La Legislatura requiere la observación permanente de los ciudadanos

Ya son muchos años en los que los recursos enmascarados en las “herramientas legislativas” atraen la atención pública. La anterior Legislatura se despidió informando de reformas a la Constitución y las leyes para impedir la continuidad de ese privilegio autoasignado y, sin embargo, los legisladores entrantes han dado la nota de nueva cuenta, reasignando esos recursos de modo que sea posible su canalización al bolsillo de cada uno de ellos. Pero existen otros resabios de discrecionalidad y opacidad, por ejemplo, en que la información disponible sobre las actividades parlamentarias es insuficiente o poco clara, lo que significa que no es accesible para la ciudadanía. Además, no hay espacios ni mecanismos constantes para la participación ciudadana de manera estable y duradera, lo que provoca que la vinculación entre representantes y representados sea débil y esporádica. La transparencia en las prácticas parlamentarias debe hacer posible que la ciudadanía se apropie de la información que, al ser pública, le pertenece. Es urgente facilitar la incidencia social y fomentar el interés por conocer y participar en el proceso legislativo y otras funciones de los parlamentos, así como la evaluación y la exigencia de rendición de cuentas sobre el trabajo de los representantes. La falta de claridad sobre el destino que tendrán los recursos de las famosas “herramientas” es sólo un caso.

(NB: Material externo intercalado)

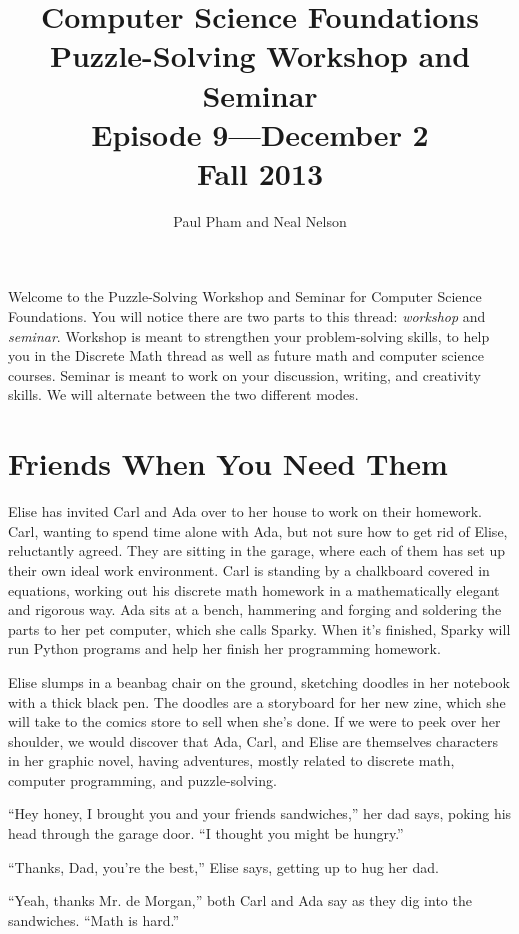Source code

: \documentclass{article}
\title{Computer Science Foundations\\ Puzzle-Solving Workshop and Seminar\\
\large{Episode 9---December 2}\\
Fall 2013}
\author{Paul Pham and Neal Nelson}
\begin{document}
\maketitle

Welcome to the Puzzle-Solving Workshop and Seminar for
Computer Science Foundations. You will notice there are
two parts to this thread: \emph{workshop} and \emph{seminar}.
Workshop is meant to strengthen your problem-solving skills,
to help you in the Discrete Math thread as well as future
math and computer science courses. Seminar is meant to
work on your discussion, writing, and creativity skills.
We will alternate between the two different modes.

\section{Friends When You Need Them}

Elise has invited Carl and Ada over to her house to work on their
homework. Carl, wanting to spend time alone with Ada, but not sure
how to get rid of Elise, reluctantly agreed.
They are sitting in the garage, where each of them has
set up their own ideal work environment. Carl is standing by a
chalkboard covered in equations, working out his discrete math
homework in a
mathematically elegant and rigorous way. Ada sits at a bench,
hammering and forging and soldering the parts to her pet
computer, which she calls Sparky. When it's finished, Sparky
will run Python programs and help her finish her programming
homework.

Elise slumps in a beanbag
chair on the ground, sketching doodles in her notebook with a
thick black pen. The doodles are a storyboard for her new zine,
which she will take to the comics store to sell when she's
done. If we were to peek over her shoulder, we would
discover that Ada, Carl, and Elise are themselves characters
in her graphic novel, having adventures, mostly related to
discrete math, computer programming, and puzzle-solving.

``Hey honey, I brought you and your friends sandwiches,''
her dad says, poking his head through the garage door.
``I thought you might be hungry.''

``Thanks, Dad, you're the best,'' Elise says, getting up
to hug her dad.

``Yeah, thanks Mr. de Morgan,'' both Carl and Ada say as
they dig into the sandwiches. ``Math is hard.''
\end{document}
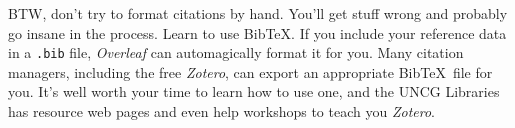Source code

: \documentclass[%
 reprint,
 amsmath,amssymb,
 aps,
]{revtex4-2}
\begin{document}
BTW, don't try to format citations by hand. You'll get stuff wrong and probably go insane in the process. Learn to use Bib\TeX. If you include your reference data in a \texttt{.bib} file, \textit{Overleaf} can automagically format it for you. Many citation managers, including the free \textit{Zotero}, can export an appropriate Bib\TeX\ file for you. It's well worth your time to learn how to use one, and the UNCG Libraries has resource web pages and even help workshops to teach you \textit{Zotero}.

\end{document}

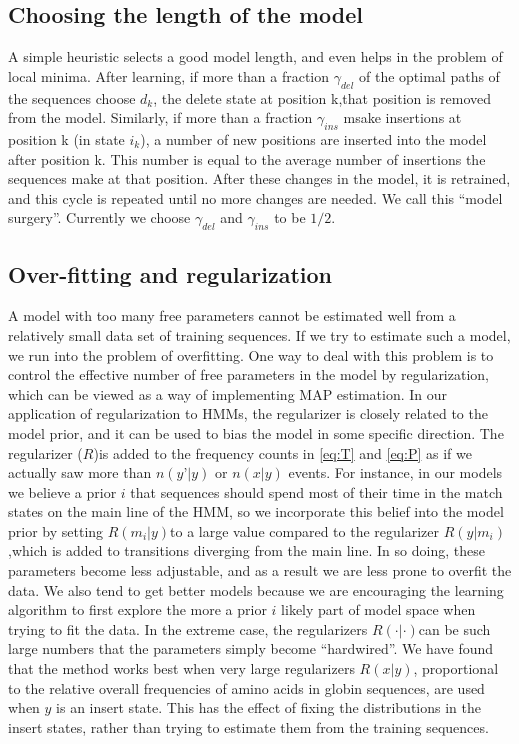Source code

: \subsection{Choosing the length of the model}
A simple heuristic selects a good model length, and even helps in the problem of local minima. 
After learning, if more than a fraction $\gamma_{del}$ of the optimal paths of the sequences choose $d_k$, the delete state at position k,that position is removed from the model. 
Similarly, if more than a fraction $\gamma_{ins}$ msake insertions at position k (in state $i_k$), a number of new positions are inserted into the model after position k. This number is equal to the average number of insertions the sequences make at that position. After these changes in the model, it is retrained, and this cycle is repeated until no more changes are needed. We call this “model surgery”. Currently we choose $\gamma_{del}$ and $\gamma_{ins}$ to be $1/2$.

\subsection{Over-fitting and regularization}
A model with too many free parameters cannot be estimated well from a relatively small data set of training sequences. If we try to estimate such a model, we run into the problem of overfitting.
One way to deal with this problem is to control the effective number of free parameters in the model by regularization, which can be viewed as a way of implementing MAP estimation.
In our application of regularization to HMMs, the regularizer is closely related to the model prior, and it can be used to bias the model in some specific direction. The regularizer ($R$)is added to the frequency counts in \ref{eq:T} and  \ref{eq:P} as if we actually saw more than $n(y’|y)$ or $n(x|y)$ events. 
For instance, in our models we believe a prior $i$ that sequences should spend most of their time in the match states on the main line of the HMM, so we incorporate this belief into the model prior by setting $R(m_i|y)$to a large value compared to the regularizer $R(y|m_i)$,which is added to transitions diverging from the main line. 
In so doing, these parameters become less adjustable, and as a result we are less prone to overfit the data. 
We also tend to get better models because we are encouraging the learning algorithm to first explore the more a prior $i$ likely part of model space when trying to fit the data. 
In the extreme case, the regularizers $R(\cdot | \cdot)$can be such large numbers that the parameters simply become “hardwired”. We have found that the method works best when very large regularizers $R(x|y)$, proportional to the relative overall frequencies of amino acids in globin sequences, are used when $y$ is an insert state. This has the effect of fixing the distributions in the insert states, rather than trying to estimate them from the training sequences.


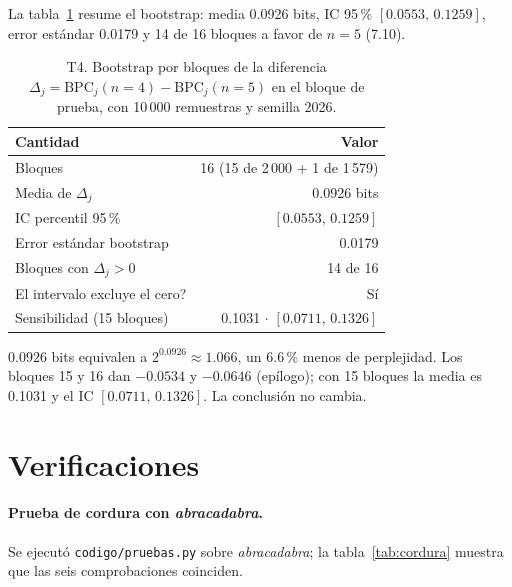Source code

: \documentclass[11pt,letterpaper]{article}
\newcommand{\BPC}{\text{BPC}}
\begin{document}
La tabla~\ref{tab:T4} resume el bootstrap: media 0.0926 bits, IC 95\,\% $[0.0553,\,0.1259]$, error estándar 0.0179 y 14 de 16 bloques a favor de $n=5$ (7.10).

\begin{table}[htbp]
\centering
\small
\caption{T4. Bootstrap por bloques de la diferencia $\Delta_j=\BPC_j(n=4)-\BPC_j(n=5)$ en el bloque de prueba, con 10\,000 remuestras y semilla 2026.}
\label{tab:T4}
\begin{tabular}{@{}lr@{}}
\toprule
\textbf{Cantidad} & \textbf{Valor}\\
\midrule
Bloques & 16 (15 de 2\,000 + 1 de 1\,579)\\
Media de $\Delta_j$ & 0.0926 bits\\
IC percentil 95\,\% & $[0.0553,\,0.1259]$\\
Error estándar bootstrap & 0.0179\\
Bloques con $\Delta_j>0$ & 14 de 16\\
\textquestiondown{}El intervalo excluye el cero? & Sí\\
Sensibilidad (15 bloques) & 0.1031 $\cdot$ $[0.0711,\,0.1326]$\\
\bottomrule
\end{tabular}
\end{table}

$0.0926$ bits equivalen a $2^{0.0926}\approx1.066$, un 6.6\,\% menos de perplejidad. Los bloques 15 y 16 dan $-0.0534$ y $-0.0646$ (epílogo); con 15 bloques la media es 0.1031 y el IC $[0.0711,\,0.1326]$. La conclusión no cambia.

\section{Verificaciones}\label{sec:verificaciones}

\paragraph{Prueba de cordura con \emph{abracadabra}.}

Se ejecutó \texttt{codigo/pruebas.py} sobre \emph{abracadabra}; la tabla~\ref{tab:cordura} muestra que las seis comprobaciones coinciden.
\end{document}

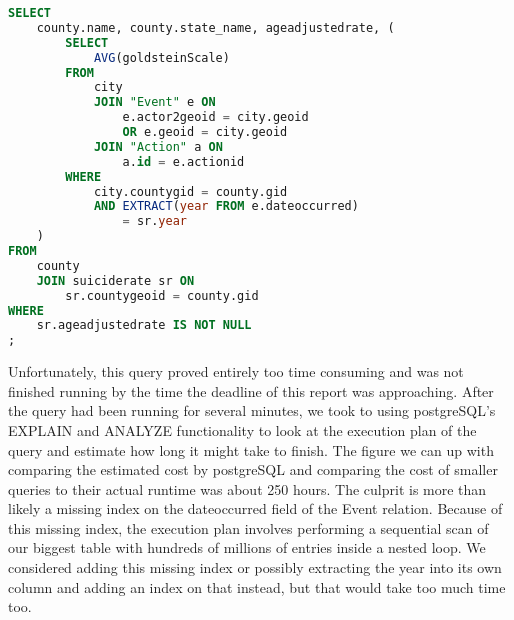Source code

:\begin{lstlisting}[language=SQL]
SELECT
    county.name, county.state_name, ageadjustedrate, (
        SELECT
            AVG(goldsteinScale)
        FROM
            city
            JOIN "Event" e ON 
                e.actor2geoid = city.geoid 
                OR e.geoid = city.geoid
            JOIN "Action" a ON 
                a.id = e.actionid
        WHERE
            city.countygid = county.gid 
            AND EXTRACT(year FROM e.dateoccurred) 
                = sr.year
    )
FROM
    county
    JOIN suiciderate sr ON 
        sr.countygeoid = county.gid
WHERE
    sr.ageadjustedrate IS NOT NULL
;
\end{lstlisting}

Unfortunately, this query proved entirely too time consuming and was not finished running by the time the deadline of this report was approaching.
After the query had been running for several minutes, we took to using postgreSQL's EXPLAIN and ANALYZE functionality to look at the execution plan of the query and estimate how long it might take to finish.
The figure we can up with comparing the estimated cost by postgreSQL and comparing the cost of smaller queries to their actual runtime was about 250 hours.
The culprit is more than likely a missing index on the dateoccurred field of the Event relation.
Because of this missing index, the execution plan involves performing a sequential scan of our biggest table with hundreds of millions of entries inside a nested loop.
We considered adding this missing index or possibly extracting the year into its own column and adding an index on that instead, but that would take too much time too.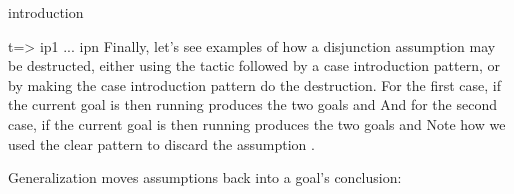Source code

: \begin{tactic}[$t$ =>$\;\iota_1 \cdots \iota_n$]{introduction}
\begin{tsyntax}[empty]{t=> ip1 ... ipn}
    Finally, let's see examples of how a disjunction assumption
    may be destructed, either using the  tactic followed
    by a case introduction pattern, or by making the
    case introduction pattern do the destruction.
    For the first case, if the current goal is
    then running
    produces the two goals
    and
    And for the second case, if the current goal is
    then running
    produces the two goals
    and
    Note how we used the clear pattern to discard the assumption
    .
  \end{tsyntax}
\end{tactic}

Generalization moves assumptions back into a goal's conclusion:

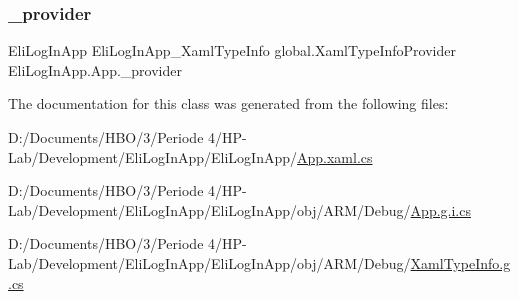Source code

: \subsubsection{\texorpdfstring{\+\_\+provider}{\_provider}}
{\footnotesize\ttfamily Eli\+Log\+In\+App Eli\+Log\+In\+App\+\_\+\+Xaml\+Type\+Info global.\+Xaml\+Type\+Info\+Provider Eli\+Log\+In\+App.\+App.\+\_\+provider\hspace{0.3cm}{\ttfamily [private]}}



The documentation for this class was generated from the following files\+:\begin{DoxyCompactItemize}
\item 
D\+:/\+Documents/\+H\+B\+O/3/\+Periode 4/\+H\+P-\/\+Lab/\+Development/\+Eli\+Log\+In\+App/\+Eli\+Log\+In\+App/\hyperlink{_eli_log_in_app_2_eli_log_in_app_2_app_8xaml_8cs}{App.\+xaml.\+cs}\item 
D\+:/\+Documents/\+H\+B\+O/3/\+Periode 4/\+H\+P-\/\+Lab/\+Development/\+Eli\+Log\+In\+App/\+Eli\+Log\+In\+App/obj/\+A\+R\+M/\+Debug/\hyperlink{_eli_log_in_app_2_eli_log_in_app_2obj_2_a_r_m_2_debug_2_app_8g_8i_8cs}{App.\+g.\+i.\+cs}\item 
D\+:/\+Documents/\+H\+B\+O/3/\+Periode 4/\+H\+P-\/\+Lab/\+Development/\+Eli\+Log\+In\+App/\+Eli\+Log\+In\+App/obj/\+A\+R\+M/\+Debug/\hyperlink{_eli_log_in_app_2_eli_log_in_app_2obj_2_a_r_m_2_debug_2_xaml_type_info_8g_8cs}{Xaml\+Type\+Info.\+g.\+cs}\end{DoxyCompactItemize}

Así como una de las funciones básicas del Poder Legislativo es exigir información y explicaciones al Ejecutivo sobre sus actividades y decisiones, la Legislatura y sus integrantes deben rendir cuentas e informar a quienes los eligieron, porque de ahí surge su mandato, para asegurar que su desempeño responda a los intereses y las necesidades ciudadanas. En materia de transparencia y acceso a la información podemos resaltar que la Legislatura no publica información completa sobre sus actividades y todavía no cuenta con un Consejo de Transparencia. Si bien es posible incluir como ejercicios de rendición de cuentas los informes de actividades que cada legislador debe presentar ante los ciudadanos de su distrito, este ejercicio queda incompleto porque no hay instrumentos para sancionar el incumplimiento de las obligaciones de los representantes. Los legisladores están obligados a presentar sus declaraciones patrimoniales en cada año de su mandato, igual que otros servidores públicos, pero normalmente no las hacen públicas. Ello debe cambiar.
Una mayor participación ciudadana debe ofrece la posibilidad de conocer problemas o inquietudes que no son captados por las instituciones o mediante los procesos formales tradicionales y, al mismo tiempo, fomenta un mayor interés de la ciudadanía en los asuntos públicos. Si bien entre los mecanismos de participación ciudadana se encuentra la iniciativa ciudadana, con la cual los grupos organizados podrán incidir directamente en la función legislativa del Congreso ya que les da la oportunidad de proponer cambios en la legislación con una perspectiva que puede resultar más cercana a sus necesidades específicas, lo cierto es que la normatividad inhibe su ejercicio, y lo mismo pasa con el referéndum.
Para que nuestra entidad recupere la credibilidad en sus instituciones es importante lograr la plena transparencia en el Poder Legislativo. Hay que seguir pugnando por mejorar las prácticas, las normas y los hábitos en el Congreso para que éste cumpla con sus obligaciones, no sólo como institución de contrapeso frente a los otros poderes, sino también como representante y delegado de la soberanía popular y actor corresponsable del análisis, las discusiones, los cambios y las evaluaciones de las mismas instituciones y las políticas públicas del estado. Ello no ocurrirá si la presión social.